- [Stored data]
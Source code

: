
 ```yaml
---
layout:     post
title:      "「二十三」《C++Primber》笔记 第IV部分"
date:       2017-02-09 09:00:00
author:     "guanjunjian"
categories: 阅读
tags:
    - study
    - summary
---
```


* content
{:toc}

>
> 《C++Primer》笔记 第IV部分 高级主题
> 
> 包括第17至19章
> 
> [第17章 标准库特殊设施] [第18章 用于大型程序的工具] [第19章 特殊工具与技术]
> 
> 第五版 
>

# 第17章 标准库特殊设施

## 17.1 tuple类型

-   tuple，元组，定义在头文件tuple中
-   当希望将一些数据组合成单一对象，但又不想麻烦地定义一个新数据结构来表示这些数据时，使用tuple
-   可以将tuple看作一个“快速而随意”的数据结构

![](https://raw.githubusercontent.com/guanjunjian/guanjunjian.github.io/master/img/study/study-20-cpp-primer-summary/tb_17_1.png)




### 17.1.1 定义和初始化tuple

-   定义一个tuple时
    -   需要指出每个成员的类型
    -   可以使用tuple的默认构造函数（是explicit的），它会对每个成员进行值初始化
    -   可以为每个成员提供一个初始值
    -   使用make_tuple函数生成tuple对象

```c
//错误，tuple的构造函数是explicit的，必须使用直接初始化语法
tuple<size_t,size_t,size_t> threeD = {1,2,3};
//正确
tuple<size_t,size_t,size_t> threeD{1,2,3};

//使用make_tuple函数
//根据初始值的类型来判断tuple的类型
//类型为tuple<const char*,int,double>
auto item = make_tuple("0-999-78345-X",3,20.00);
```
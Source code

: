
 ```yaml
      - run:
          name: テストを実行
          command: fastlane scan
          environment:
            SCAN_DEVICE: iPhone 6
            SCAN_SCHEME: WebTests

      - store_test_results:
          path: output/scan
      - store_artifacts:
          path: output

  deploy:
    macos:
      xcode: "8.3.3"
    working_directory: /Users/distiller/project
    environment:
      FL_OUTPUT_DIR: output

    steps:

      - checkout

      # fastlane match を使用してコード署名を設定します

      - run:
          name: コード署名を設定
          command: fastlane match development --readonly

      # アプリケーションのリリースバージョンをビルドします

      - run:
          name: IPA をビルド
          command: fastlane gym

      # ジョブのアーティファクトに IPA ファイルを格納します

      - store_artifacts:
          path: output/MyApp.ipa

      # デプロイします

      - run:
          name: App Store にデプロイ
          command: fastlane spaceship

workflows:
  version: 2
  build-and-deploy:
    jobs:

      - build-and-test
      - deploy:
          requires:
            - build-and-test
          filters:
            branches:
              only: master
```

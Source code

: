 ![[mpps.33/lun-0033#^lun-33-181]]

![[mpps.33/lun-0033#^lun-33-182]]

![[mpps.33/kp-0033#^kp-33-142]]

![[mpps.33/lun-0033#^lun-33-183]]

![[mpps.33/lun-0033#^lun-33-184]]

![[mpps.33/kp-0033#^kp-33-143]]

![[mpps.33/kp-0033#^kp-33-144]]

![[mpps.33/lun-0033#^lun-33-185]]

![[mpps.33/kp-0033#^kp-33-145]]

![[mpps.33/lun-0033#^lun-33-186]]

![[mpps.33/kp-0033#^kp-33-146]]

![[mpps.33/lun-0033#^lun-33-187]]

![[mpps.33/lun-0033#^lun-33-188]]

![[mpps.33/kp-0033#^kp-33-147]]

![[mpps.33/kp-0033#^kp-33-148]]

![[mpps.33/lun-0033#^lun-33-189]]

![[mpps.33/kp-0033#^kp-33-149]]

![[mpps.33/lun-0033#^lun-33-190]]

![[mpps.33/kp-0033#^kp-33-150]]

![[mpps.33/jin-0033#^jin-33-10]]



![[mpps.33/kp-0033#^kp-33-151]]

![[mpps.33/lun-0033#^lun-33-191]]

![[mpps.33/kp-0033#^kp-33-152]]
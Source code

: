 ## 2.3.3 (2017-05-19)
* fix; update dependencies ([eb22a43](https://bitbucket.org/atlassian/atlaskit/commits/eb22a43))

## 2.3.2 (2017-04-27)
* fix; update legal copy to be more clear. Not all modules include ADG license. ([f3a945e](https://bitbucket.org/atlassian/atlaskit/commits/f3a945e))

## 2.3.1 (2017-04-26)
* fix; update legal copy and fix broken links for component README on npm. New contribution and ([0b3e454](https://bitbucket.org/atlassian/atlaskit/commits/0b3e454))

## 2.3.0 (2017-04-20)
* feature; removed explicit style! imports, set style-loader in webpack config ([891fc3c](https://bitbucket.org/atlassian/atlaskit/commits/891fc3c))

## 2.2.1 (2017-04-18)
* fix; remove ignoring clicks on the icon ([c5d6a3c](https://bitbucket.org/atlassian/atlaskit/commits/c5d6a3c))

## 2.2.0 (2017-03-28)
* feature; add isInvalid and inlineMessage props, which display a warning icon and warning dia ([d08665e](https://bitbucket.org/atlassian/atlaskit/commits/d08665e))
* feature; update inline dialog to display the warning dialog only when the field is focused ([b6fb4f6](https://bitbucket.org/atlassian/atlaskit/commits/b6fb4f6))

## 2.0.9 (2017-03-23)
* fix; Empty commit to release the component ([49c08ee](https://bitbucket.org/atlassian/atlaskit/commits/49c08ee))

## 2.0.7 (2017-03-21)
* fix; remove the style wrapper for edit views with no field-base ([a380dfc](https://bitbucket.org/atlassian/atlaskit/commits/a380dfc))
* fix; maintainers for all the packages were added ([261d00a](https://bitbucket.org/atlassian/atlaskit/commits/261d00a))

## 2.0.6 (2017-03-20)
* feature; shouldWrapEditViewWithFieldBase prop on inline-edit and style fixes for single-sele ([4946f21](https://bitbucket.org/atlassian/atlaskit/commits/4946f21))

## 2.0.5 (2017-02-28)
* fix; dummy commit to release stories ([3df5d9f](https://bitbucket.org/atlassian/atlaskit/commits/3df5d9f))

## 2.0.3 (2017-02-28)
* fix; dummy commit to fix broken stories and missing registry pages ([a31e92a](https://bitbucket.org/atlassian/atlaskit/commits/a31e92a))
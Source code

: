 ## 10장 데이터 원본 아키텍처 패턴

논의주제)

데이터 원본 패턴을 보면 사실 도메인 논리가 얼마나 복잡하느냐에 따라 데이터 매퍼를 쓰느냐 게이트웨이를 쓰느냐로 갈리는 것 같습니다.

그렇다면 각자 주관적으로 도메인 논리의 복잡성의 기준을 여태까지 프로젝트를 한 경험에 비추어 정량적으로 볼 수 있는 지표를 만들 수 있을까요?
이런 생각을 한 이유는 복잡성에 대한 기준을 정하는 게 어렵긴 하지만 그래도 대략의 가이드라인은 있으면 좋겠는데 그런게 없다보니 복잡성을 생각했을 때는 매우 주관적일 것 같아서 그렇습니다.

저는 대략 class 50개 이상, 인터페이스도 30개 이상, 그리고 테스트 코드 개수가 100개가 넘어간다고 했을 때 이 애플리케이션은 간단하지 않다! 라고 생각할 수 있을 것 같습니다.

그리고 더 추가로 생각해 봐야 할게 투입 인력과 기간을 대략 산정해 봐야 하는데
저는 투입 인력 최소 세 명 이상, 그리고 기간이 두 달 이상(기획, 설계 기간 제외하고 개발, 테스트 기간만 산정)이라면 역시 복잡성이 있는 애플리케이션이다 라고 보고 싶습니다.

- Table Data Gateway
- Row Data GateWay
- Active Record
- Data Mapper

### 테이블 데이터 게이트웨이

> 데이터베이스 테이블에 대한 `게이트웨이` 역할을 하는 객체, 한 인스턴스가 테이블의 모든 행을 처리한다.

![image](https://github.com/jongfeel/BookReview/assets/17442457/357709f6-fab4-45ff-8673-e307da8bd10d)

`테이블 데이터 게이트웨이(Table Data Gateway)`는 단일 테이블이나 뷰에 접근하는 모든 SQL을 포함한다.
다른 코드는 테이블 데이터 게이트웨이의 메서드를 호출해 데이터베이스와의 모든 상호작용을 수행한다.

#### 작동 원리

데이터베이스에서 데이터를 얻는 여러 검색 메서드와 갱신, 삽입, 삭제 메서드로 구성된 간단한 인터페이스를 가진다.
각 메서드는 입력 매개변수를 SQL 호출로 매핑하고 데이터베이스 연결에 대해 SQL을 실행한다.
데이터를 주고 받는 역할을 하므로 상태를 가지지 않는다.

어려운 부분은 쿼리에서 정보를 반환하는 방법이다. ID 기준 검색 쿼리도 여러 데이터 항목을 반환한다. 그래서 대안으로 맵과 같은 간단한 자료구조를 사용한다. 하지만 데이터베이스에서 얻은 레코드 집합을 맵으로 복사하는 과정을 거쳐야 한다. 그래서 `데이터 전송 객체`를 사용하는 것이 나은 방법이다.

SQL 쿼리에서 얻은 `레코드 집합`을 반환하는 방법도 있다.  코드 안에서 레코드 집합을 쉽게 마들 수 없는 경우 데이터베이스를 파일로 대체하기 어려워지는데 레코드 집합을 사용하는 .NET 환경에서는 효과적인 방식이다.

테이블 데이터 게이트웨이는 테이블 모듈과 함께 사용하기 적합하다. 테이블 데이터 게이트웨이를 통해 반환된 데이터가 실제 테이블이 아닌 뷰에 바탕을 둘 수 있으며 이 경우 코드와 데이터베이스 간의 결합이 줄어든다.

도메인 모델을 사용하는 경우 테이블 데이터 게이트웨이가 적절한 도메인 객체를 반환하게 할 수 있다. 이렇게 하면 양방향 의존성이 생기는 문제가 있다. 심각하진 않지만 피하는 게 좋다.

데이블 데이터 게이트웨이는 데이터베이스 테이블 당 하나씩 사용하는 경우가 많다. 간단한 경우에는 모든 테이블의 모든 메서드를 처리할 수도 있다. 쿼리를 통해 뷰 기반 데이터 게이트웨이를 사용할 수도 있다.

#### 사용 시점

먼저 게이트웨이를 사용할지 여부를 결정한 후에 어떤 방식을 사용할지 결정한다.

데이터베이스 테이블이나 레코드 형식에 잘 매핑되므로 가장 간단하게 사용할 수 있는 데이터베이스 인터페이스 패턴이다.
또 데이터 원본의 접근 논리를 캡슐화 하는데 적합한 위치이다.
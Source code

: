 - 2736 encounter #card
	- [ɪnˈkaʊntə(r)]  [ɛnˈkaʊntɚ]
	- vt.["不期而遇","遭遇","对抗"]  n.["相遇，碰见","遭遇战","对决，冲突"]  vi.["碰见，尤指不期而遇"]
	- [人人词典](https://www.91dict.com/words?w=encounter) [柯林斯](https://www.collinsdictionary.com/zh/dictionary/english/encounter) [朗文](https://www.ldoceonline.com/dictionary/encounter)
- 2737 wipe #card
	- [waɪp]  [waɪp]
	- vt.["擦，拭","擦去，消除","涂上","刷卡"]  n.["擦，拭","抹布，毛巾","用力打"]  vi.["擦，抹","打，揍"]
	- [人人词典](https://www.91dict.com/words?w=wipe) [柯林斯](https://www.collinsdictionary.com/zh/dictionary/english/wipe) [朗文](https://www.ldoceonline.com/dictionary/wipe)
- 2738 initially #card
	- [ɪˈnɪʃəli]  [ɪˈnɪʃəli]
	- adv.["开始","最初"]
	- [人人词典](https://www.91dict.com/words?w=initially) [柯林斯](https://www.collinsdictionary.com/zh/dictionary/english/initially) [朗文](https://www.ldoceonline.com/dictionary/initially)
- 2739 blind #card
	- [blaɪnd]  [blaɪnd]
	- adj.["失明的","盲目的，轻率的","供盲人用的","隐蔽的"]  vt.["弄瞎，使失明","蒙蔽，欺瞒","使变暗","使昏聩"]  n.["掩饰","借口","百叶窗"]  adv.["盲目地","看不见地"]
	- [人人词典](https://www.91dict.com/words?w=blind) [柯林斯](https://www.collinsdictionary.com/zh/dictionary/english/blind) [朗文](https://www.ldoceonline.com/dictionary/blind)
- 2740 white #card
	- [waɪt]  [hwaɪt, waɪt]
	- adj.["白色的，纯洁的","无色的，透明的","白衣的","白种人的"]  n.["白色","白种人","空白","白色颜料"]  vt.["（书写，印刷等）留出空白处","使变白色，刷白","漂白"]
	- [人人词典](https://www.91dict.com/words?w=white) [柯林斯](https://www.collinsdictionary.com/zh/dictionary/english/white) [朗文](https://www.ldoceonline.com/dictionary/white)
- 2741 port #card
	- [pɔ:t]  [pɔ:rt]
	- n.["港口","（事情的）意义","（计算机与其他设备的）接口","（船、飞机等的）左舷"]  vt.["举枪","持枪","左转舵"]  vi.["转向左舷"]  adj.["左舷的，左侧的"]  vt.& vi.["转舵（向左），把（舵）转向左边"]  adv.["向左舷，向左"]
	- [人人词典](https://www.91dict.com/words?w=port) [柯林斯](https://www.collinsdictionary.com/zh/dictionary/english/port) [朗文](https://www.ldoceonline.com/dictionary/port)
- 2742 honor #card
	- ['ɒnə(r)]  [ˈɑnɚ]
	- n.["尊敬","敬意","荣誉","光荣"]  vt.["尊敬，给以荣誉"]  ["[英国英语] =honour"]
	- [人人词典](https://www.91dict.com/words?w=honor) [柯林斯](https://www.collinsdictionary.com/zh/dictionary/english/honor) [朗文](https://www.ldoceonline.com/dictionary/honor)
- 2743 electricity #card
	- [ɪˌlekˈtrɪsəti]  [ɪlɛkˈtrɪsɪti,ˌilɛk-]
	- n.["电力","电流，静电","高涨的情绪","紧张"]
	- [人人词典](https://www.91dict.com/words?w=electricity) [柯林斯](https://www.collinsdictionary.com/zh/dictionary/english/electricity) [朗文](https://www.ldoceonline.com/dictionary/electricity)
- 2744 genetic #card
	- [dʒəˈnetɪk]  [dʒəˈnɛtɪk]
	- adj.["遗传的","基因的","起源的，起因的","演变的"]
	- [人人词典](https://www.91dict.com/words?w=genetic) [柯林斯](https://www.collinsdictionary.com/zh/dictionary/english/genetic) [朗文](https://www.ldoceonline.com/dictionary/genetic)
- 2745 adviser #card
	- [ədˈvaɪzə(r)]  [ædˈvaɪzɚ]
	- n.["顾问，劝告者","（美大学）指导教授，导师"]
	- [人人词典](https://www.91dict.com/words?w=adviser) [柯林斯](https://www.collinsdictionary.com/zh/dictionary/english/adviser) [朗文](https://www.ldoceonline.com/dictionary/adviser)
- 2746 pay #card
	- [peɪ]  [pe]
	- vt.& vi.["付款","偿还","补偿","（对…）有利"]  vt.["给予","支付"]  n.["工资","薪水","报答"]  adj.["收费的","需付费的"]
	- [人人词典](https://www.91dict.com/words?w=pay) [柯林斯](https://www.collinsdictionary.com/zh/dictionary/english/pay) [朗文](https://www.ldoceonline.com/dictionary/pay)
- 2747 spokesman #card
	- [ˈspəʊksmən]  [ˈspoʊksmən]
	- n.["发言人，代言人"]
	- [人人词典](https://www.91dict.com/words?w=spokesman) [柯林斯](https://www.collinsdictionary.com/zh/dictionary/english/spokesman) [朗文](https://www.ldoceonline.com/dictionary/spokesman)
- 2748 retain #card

- [Instructions for the task]
Report only how many lines above include "path".

- [Result]
3